I have a dataset of video_id, user_id and score tensors. I want to filter this to only positive examples with score above a threshold and then remove the score tensor.
def decode_retrieval_positive(record_bytes):
return tf.io.parse_single_example(
# Data
record_bytes,
# Schema
{"video_id": tf.io.FixedLenFeature([], dtype=tf.int64),
"user_id": tf.io.FixedLenFeature([], dtype=tf.int64),
"score": tf.io.FixedLenFeature([], dtype=tf.float32)}
)
ratings_positive = ratings.map(
decode_retrieval_positive
).filter(
lambda x: x["score"] > 0.2
).map(
lambda x: {"video_id": x["video_id"], "user_id": x["user_id"]}
)
<MapDataset element_spec={'video_id': TensorSpec(shape=(), dtype=tf.int64, name=None), 'user_id': TensorSpec(shape=(), dtype=tf.int64, name=None)}>
This gives me this error:
2022-02-07 08:18:52.825318: W tensorflow/core/framework/op_kernel.cc:1745] OP_REQUIRES failed at example_parsing_ops.cc:94 : INVALID_ARGUMENT: Feature: score (data type: float) is required but could not be found.
One solution would be to simply make a new positive_ratings.tfrecord but that would take up more space and I'm annoyed I can't do this.
You just need to make sure x['score']
has float values.
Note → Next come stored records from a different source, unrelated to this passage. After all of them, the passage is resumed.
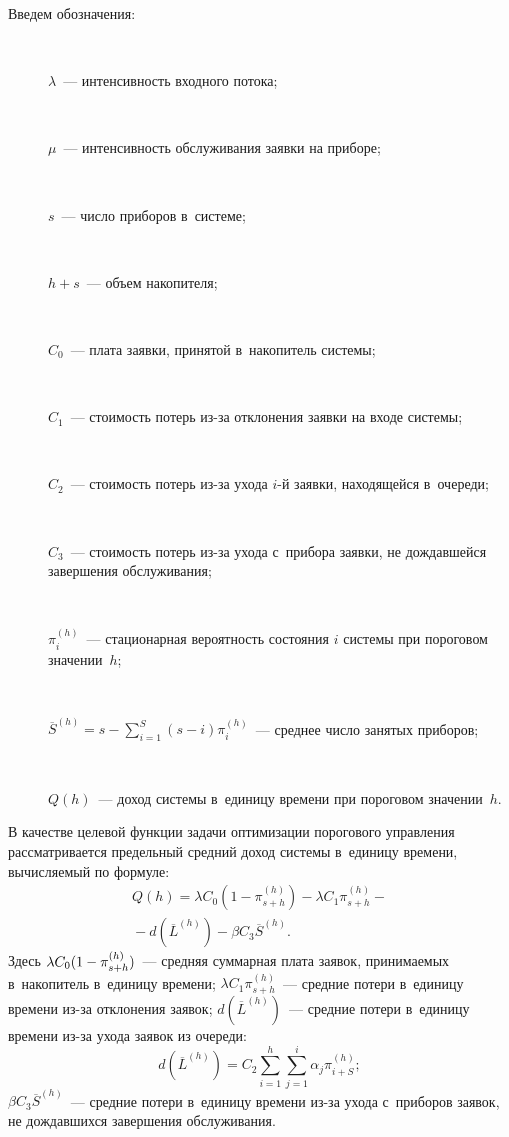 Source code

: \begin{multicols}{2}
   Введем обозначения:
  \begin{description}
  \item[\,]  $\lambda$~--- интенсивность входного потока;
  \item[\,]  $\mu$~--- интенсивность обслуживания заявки на приборе;
  \item[\,]  $s$~--- число приборов в~системе;
  \item[\,]  $h+s$~--- объем накопителя;
   \item[\,]  $C_0$~--- плата заявки, принятой в~накопитель сис\-темы; 
  \item[\,]  $C_1$~--- стоимость потерь из-за отклонения заявки на входе системы;
  \item[\,]  $C_2$~--- стоимость потерь из-за ухода $i$-й заявки, находящейся в~очереди;
  \item[\,]  $C_3$~--- стоимость потерь из-за ухода с~прибора заявки, не 
дождавшейся завершения обслуживания;
  \item[\,]  $\pi_i^{(h)}$~--- стационарная вероятность состояния $i$ сис\-те\-мы 
при пороговом значении~$h$;
  \item[\,]  $\overline{S}^{(h)} =s-\sum\nolimits^S_{i=1} (s-i)\pi_i^{(h)}$~--- среднее 
чис\-ло занятых приборов;
  \item[\,]  $Q(h)$~--- доход сис\-те\-мы в~единицу времени при пороговом 
значении~$h$.
  \end{description}
  
  В качестве целевой функции задачи оптимизации порогового управления 
рассматривается предельный средний доход системы в~единицу времени, 
вычисляемый по формуле:
  \begin{multline}
  Q(h)=\lambda C_0\left( 1-\pi^{(h)}_{s+h}\right) -\lambda C_1\pi^{(h)}_{s+h}-{}\\
  {}- d\left( \overline{L}^{(h)}\right) -\beta C_3 \overline{S}^{(h)}.
  \label{e1-ag}
  \end{multline}
  Здесь $\lambda C_0(1\hm- \pi^{(h)}_{s+h})$~--- средняя суммарная плата 
заявок, принимаемых в~накопитель в~единицу времени; $\lambda 
C_1\pi^{(h)}_{s+h}$~--- средние потери в~единицу времени  
из-за отклонения заявок; $ d( \overline{L}^{(h)})$~--- средние потери 
в~единицу времени из-за ухода заявок из очереди:
$$
 d\left(  \overline{L}^{(h)}\right)= C_2\sum\limits^h_{i=1} \sum\limits^i_{j=1} 
\alpha_j \pi_{i+S}^{(h)};
$$
 $\beta C_3\overline{S}^{(h)}$~--- средние потери в~единицу 
времени из-за ухода с~приборов заявок, не дождавшихся завершения 
обслуживания.
  

\end{multicols}
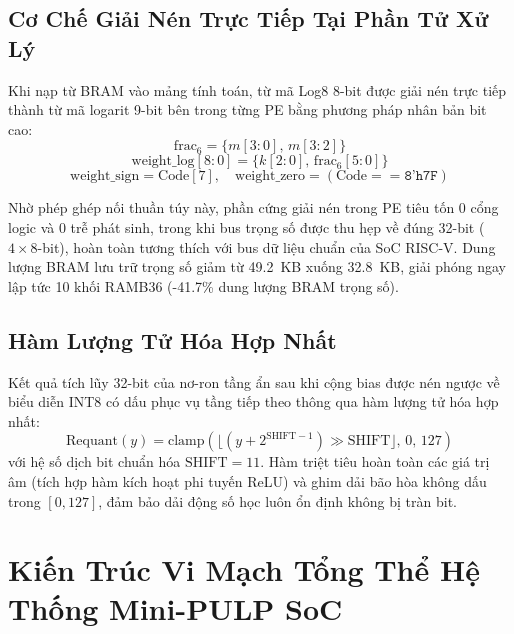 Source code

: \documentclass[conference]{IEEEtran}
\begin{document}
\subsection{Cơ Chế Giải Nén Trực Tiếp Tại Phần Tử Xử Lý}
\hspace*{1em} Khi nạp từ BRAM vào mảng tính toán, từ mã Log8 8-bit được giải nén trực tiếp thành từ mã logarit 9-bit bên trong từng PE bằng phương pháp nhân bản bit cao:
\begin{equation}
    \text{frac}_6 = \{ m[3:0],\, m[3:2] \}
\end{equation}
\begin{equation}
    \text{weight\_log}[8:0] = \{ k[2:0],\, \text{frac}_6[5:0] \}
\end{equation}
\begin{equation}
    \text{weight\_sign} = \text{Code}[7], \quad \text{weight\_zero} = (\text{Code} == \texttt{8'h7F})
\end{equation}

Nhờ phép ghép nối thuần túy này, phần cứng giải nén trong PE tiêu tốn 0 cổng logic và 0 trễ phát sinh, trong khi bus trọng số được thu hẹp về đúng 32-bit ($4 \times 8$-bit), hoàn toàn tương thích với bus dữ liệu chuẩn của SoC RISC-V. Dung lượng BRAM lưu trữ trọng số giảm từ 49.2~KB xuống 32.8~KB, giải phóng ngay lập tức 10 khối RAMB36 (-41.7\% dung lượng BRAM trọng số).

\subsection{Hàm Lượng Tử Hóa Hợp Nhất}
\hspace*{1em} Kết quả tích lũy 32-bit của nơ-ron tầng ẩn sau khi cộng bias được nén ngược về biểu diễn INT8 có dấu phục vụ tầng tiếp theo thông qua hàm lượng tử hóa hợp nhất:
\begin{equation}
    \text{Requant}(y) = \text{clamp}\left( \lfloor (y + 2^{\text{SHIFT}-1}) \gg \text{SHIFT} \rfloor,\, 0,\, 127 \right)
\end{equation}
với hệ số dịch bit chuẩn hóa $\text{SHIFT} = 11$. Hàm triệt tiêu hoàn toàn các giá trị âm (tích hợp hàm kích hoạt phi tuyến ReLU) và ghim dải bão hòa không dấu trong $[0, 127]$, đảm bảo dải động số học luôn ổn định không bị tràn bit.

\section{Kiến Trúc Vi Mạch Tổng Thể Hệ Thống Mini-PULP SoC}
\label{sec:soc_arch}
\end{document}
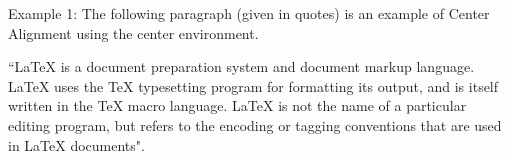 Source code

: \documentclass{article}
\begin{document}
\begin{center}
Example 1: The following paragraph (given in quotes) is an example of Center Alignment using the center environment.


``LaTeX is a document preparation system and document markup language. LaTeX uses the TeX typesetting program for formatting its output, and is itself written in the TeX macro language. 
LaTeX is not the name of a particular editing program, but refers to the encoding or tagging conventions that are used in LaTeX documents".

\end{center}
\end{document}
Here is a working example:
import tensorflow as tf
tf.random.set_seed(111)
# Create dummy data
dataset = tf.data.Dataset.range(10)
dataset = dataset.map(lambda x: {'video_id': x, 'user_id': 2555 + x, 'score': tf.cast(x, dtype=tf.float32)*tf.random.normal(())})
dataset = dataset.filter(lambda x: x["score"] > 0.2)
dataset = dataset.map(lambda x: {"video_id": x["video_id"], "user_id": x["user_id"]})
for d in dataset:
print(d)
{'video_id': <tf.Tensor: shape=(), dtype=int64, numpy=5>, 'user_id': <tf.Tensor: shape=(), dtype=int64, numpy=2560>}